Monday, May 14, 2012

Cleaning Up After The Volcano

Over the course of Wednesday and Thursday last week our 3-5's class went through two gallons of vinegar and 8 pounds of baking soda in the process of performing free form experiments with the world famous chemical reaction. I'm not counting the two bottles of pink liquid water color they went through as well, mainly because we went through it so fast on the first day that it really wasn't a part of what we did.

We do some version of this several times a year. Typically, I introduce the materials by erupting our homemade paper mache volcano to much fanfare. Then I repeat it, this time waiting for the kids to instruct me on the proper step-by-step method: baking soda, dish soap, paint, then vinegar. (For those of you who don't know, the dish soap makes it a frothy, long lasting eruption.) Then the materials are turned over to the kids.

There's probably a better way to do this. It's certainly tidier when performed in our sensory table, but that's a heavy piece of furniture that only really only comes outdoors in the summer when I know it can stay out there for awhile. I try to control their use of baking soda by giving them specimen cups for scooping it and asking an adult to dole out the vinegar one specimen cup at a time, but there are usually so many of them working so fast creating this fast chemical reaction that we typically burn through the materials in a half hour or less.

In the end, we had several large yoghurt containers partially full of left over pink goo, and a workbench covered in a thick, pink paste of baking soda. Normally, being Seattle, we just let messes like this ride, relying on the rain to wash it clean, but we're currently enjoying a run of warm, dry weather, requiring us to take matters into our own hands.

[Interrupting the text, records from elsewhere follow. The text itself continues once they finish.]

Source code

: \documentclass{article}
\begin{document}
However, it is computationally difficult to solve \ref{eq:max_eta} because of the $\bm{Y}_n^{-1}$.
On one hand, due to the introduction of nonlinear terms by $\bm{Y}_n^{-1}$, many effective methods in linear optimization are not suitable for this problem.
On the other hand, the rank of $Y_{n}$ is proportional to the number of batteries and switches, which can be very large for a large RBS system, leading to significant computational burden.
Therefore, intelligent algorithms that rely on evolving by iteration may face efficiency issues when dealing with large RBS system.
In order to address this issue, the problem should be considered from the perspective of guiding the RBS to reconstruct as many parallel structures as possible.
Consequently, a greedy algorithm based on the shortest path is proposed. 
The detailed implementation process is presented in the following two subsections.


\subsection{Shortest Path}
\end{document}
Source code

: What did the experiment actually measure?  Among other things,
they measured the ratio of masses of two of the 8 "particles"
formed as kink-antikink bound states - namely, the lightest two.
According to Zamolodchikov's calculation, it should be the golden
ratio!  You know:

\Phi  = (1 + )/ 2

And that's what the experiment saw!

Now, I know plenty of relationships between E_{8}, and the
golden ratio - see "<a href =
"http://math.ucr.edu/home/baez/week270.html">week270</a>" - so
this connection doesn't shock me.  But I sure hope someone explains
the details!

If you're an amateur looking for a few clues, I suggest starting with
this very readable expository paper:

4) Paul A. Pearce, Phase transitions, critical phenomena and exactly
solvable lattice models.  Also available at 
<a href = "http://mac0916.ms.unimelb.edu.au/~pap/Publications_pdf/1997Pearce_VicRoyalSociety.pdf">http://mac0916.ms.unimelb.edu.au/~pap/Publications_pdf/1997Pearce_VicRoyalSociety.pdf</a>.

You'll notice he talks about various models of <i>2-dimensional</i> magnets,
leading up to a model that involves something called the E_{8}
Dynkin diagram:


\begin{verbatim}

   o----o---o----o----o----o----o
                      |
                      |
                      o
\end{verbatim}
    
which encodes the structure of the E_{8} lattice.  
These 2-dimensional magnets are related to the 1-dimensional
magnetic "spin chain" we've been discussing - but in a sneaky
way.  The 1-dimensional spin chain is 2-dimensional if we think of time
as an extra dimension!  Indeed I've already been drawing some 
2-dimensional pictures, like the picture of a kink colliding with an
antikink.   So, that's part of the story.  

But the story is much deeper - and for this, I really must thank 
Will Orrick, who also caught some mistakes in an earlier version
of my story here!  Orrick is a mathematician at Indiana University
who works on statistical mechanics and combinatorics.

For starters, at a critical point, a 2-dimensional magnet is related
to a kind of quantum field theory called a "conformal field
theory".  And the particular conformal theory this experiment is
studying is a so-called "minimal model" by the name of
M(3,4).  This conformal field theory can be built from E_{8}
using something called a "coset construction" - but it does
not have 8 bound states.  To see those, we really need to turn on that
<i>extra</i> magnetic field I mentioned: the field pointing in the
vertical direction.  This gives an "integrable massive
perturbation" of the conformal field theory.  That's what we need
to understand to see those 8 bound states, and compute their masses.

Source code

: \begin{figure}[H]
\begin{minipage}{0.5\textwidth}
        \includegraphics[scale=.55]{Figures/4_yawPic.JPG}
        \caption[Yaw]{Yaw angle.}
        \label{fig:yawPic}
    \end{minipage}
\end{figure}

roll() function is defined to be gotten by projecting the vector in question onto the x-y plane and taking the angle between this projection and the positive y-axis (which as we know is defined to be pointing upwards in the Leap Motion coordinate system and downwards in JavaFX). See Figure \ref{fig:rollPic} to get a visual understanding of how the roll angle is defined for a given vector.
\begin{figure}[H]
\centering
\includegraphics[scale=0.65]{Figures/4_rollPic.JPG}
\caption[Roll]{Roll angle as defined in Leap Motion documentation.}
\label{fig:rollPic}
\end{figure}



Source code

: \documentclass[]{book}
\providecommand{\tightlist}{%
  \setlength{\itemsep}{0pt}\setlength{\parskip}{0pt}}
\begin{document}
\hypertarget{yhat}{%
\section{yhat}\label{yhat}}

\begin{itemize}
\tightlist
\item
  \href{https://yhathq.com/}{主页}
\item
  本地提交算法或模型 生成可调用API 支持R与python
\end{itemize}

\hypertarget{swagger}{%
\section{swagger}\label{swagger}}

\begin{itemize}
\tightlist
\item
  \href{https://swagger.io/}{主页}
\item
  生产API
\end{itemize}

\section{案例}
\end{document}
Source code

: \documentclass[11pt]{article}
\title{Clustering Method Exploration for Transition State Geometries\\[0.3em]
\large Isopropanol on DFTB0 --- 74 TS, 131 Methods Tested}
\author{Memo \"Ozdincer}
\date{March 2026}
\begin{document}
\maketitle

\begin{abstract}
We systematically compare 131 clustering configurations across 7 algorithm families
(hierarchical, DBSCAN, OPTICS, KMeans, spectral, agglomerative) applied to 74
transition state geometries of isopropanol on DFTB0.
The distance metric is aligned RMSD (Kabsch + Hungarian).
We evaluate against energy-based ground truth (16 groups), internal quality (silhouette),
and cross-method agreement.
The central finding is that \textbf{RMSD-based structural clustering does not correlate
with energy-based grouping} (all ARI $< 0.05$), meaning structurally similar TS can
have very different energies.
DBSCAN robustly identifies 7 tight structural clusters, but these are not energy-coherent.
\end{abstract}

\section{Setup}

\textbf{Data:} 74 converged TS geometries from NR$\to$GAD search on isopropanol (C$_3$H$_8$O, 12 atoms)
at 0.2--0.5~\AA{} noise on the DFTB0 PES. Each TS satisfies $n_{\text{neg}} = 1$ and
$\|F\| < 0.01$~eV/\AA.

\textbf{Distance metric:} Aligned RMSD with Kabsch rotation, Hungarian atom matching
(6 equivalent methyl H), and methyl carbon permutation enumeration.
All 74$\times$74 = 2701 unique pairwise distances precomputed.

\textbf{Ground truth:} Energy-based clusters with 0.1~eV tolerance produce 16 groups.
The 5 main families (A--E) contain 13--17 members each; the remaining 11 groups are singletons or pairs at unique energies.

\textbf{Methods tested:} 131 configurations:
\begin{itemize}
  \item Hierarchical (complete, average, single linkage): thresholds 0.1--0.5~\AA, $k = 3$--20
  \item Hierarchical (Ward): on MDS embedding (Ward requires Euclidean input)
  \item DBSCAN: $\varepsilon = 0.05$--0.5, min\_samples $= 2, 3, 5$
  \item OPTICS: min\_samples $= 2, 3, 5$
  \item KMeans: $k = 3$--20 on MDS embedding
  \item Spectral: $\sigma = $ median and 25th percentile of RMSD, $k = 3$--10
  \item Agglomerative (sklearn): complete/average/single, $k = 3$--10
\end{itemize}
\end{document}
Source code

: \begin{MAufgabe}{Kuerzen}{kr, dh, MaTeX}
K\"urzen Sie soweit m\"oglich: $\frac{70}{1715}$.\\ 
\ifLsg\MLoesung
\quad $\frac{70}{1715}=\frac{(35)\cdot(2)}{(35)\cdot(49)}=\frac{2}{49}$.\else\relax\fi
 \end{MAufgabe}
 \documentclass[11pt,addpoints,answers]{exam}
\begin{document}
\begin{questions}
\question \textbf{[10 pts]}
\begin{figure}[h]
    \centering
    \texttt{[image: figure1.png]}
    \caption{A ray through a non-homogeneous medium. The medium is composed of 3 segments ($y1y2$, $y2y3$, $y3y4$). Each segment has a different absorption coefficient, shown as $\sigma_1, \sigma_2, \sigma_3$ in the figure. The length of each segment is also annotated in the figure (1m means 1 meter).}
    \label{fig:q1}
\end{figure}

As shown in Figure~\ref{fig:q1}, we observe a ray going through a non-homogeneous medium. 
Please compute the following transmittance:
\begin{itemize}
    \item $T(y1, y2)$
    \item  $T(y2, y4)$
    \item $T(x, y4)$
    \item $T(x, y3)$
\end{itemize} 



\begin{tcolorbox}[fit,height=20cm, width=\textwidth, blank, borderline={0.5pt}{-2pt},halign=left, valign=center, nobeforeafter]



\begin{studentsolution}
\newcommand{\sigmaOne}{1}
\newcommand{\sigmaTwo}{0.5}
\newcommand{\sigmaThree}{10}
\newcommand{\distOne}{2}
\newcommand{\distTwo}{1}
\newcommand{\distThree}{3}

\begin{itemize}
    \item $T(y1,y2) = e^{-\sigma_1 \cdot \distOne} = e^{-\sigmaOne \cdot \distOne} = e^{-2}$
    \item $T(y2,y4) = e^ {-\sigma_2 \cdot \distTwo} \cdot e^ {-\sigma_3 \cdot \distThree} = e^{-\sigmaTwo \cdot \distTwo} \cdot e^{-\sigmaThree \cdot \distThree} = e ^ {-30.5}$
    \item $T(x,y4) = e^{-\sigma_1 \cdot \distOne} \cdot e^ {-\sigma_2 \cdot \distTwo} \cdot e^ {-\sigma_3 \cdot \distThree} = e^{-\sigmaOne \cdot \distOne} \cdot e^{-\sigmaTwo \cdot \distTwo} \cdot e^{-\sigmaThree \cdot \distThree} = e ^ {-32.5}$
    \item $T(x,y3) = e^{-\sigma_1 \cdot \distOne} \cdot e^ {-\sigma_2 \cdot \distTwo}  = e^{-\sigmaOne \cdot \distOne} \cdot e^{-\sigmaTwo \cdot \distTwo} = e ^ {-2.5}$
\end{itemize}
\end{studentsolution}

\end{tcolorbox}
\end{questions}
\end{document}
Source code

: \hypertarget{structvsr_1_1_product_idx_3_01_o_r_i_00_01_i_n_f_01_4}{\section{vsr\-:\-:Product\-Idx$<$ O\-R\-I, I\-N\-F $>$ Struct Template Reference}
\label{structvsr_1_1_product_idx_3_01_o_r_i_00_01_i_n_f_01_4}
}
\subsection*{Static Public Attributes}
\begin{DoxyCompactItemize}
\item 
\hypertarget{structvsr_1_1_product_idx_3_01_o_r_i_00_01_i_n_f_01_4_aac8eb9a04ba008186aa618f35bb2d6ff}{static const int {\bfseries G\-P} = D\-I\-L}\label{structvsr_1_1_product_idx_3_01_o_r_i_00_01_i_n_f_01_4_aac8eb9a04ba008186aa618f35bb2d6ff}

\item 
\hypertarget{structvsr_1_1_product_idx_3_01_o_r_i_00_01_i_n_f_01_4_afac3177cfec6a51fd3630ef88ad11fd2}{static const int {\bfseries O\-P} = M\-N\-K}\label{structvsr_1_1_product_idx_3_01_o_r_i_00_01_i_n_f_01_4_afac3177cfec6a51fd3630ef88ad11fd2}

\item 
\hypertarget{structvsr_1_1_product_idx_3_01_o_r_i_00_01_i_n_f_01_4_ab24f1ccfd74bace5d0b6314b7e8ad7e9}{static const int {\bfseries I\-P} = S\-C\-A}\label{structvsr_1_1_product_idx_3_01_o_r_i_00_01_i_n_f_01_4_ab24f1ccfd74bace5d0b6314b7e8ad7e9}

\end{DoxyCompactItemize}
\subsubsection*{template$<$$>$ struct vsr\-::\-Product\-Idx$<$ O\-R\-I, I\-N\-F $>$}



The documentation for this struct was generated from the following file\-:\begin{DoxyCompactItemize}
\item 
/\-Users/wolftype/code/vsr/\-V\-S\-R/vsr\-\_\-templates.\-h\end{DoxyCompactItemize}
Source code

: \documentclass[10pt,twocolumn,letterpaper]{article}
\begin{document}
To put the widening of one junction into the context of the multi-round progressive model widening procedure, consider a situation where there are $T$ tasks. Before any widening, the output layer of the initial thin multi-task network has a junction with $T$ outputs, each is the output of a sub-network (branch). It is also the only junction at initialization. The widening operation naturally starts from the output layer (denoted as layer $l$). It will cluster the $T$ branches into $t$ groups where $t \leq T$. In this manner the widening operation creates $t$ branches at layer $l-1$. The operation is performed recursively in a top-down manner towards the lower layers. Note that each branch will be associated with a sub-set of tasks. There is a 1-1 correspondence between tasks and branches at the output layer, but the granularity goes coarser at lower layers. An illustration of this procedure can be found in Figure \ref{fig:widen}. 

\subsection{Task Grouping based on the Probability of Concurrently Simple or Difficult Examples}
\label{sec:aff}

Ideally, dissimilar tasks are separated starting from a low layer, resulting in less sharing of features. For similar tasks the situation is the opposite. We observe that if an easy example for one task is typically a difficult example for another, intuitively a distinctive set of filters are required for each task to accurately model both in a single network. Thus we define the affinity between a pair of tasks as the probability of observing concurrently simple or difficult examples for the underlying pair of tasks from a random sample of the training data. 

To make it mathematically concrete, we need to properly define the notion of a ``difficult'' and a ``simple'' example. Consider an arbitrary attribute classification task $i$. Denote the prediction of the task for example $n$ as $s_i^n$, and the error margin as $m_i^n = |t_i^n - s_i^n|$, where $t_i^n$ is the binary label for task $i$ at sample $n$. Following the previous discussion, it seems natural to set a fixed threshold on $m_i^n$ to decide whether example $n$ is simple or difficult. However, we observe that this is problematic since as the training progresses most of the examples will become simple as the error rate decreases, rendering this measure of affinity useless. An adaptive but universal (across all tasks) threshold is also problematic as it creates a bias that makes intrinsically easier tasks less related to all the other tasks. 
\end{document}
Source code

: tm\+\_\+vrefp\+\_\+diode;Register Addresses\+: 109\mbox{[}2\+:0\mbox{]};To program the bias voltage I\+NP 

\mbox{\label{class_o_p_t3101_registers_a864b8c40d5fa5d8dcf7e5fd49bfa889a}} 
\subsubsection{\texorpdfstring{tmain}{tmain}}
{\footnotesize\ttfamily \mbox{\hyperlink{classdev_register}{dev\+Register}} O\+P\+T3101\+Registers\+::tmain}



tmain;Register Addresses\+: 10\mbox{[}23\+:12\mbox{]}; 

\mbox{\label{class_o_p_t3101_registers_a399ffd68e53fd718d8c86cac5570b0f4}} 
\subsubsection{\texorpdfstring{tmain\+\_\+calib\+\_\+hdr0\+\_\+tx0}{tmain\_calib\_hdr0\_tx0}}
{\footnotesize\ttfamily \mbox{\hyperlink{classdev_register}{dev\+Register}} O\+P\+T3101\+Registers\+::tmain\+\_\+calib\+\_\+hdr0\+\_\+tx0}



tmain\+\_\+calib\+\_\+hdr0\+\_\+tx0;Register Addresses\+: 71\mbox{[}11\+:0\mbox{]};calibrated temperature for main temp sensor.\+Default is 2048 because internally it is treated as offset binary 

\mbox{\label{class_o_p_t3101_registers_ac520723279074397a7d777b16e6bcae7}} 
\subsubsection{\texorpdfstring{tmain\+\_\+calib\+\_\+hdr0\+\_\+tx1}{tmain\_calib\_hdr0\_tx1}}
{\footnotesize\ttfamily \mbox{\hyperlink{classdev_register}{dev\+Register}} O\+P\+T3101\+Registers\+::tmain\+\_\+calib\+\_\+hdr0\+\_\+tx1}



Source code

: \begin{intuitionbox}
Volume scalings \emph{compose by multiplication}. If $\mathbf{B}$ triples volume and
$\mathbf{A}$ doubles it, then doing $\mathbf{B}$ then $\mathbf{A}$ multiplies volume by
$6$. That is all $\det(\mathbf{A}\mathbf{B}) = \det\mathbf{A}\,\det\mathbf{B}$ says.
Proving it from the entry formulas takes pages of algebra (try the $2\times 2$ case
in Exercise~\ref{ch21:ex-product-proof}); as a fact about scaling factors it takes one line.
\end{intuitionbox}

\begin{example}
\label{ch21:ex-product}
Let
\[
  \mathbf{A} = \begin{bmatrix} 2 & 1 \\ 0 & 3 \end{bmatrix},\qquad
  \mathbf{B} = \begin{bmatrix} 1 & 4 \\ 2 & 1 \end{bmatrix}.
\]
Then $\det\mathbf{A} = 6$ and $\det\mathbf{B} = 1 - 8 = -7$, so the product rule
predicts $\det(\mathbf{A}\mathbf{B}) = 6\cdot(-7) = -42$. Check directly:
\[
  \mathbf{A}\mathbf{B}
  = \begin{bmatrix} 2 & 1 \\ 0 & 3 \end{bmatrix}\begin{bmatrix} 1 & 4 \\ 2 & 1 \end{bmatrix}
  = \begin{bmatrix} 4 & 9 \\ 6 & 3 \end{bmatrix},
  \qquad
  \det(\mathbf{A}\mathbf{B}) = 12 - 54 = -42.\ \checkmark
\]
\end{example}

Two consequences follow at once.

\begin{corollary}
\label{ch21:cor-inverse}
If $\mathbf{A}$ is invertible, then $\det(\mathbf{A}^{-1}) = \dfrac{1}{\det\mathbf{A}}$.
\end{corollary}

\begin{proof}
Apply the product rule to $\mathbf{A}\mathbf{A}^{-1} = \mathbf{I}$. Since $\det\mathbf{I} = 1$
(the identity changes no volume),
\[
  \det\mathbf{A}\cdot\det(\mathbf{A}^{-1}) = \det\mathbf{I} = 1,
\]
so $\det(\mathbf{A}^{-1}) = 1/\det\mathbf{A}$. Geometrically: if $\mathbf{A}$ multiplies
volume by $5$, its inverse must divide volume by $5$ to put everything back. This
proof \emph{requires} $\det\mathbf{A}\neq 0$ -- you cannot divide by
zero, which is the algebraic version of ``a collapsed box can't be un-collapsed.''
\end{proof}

But that's okay: the Pre-3 class got the job of cleaning it off, employing warm soapy water and sponges for the job. It wasn't the big time popular activity that the previous experience had been, but a crew of four worked hard, for at least as long as it took to make the mess, scrubbing away the "pink snow."

In fact, they cleaned the table several times. They found the yoghurt containers (which I'd sat a few feet away, hoping they'd discover it) and used plastic spoons to scoop more onto the table for a second and third cleaning. 

We then discovered that a wet sponge, when first applied to the ground or other surfaces, could be used to transfer some "real dirt" to the already messy table top. So there we were for a good half hour, cleaning, dirtying, then recleaning the workbench, wringing out sponges . . .

. . . playing with bubbles. . .

. . . and scrub, scrub, scrubbing all the while.

Before we left the scene, we sloshed a couple buckets of water across the table top to rinse it off.

In the meantime, over the shoulders of the crew that had taken on the task of cleaning up after the older kids, a fairy and a pirate played in the cabin those same older kids had built for them the day before.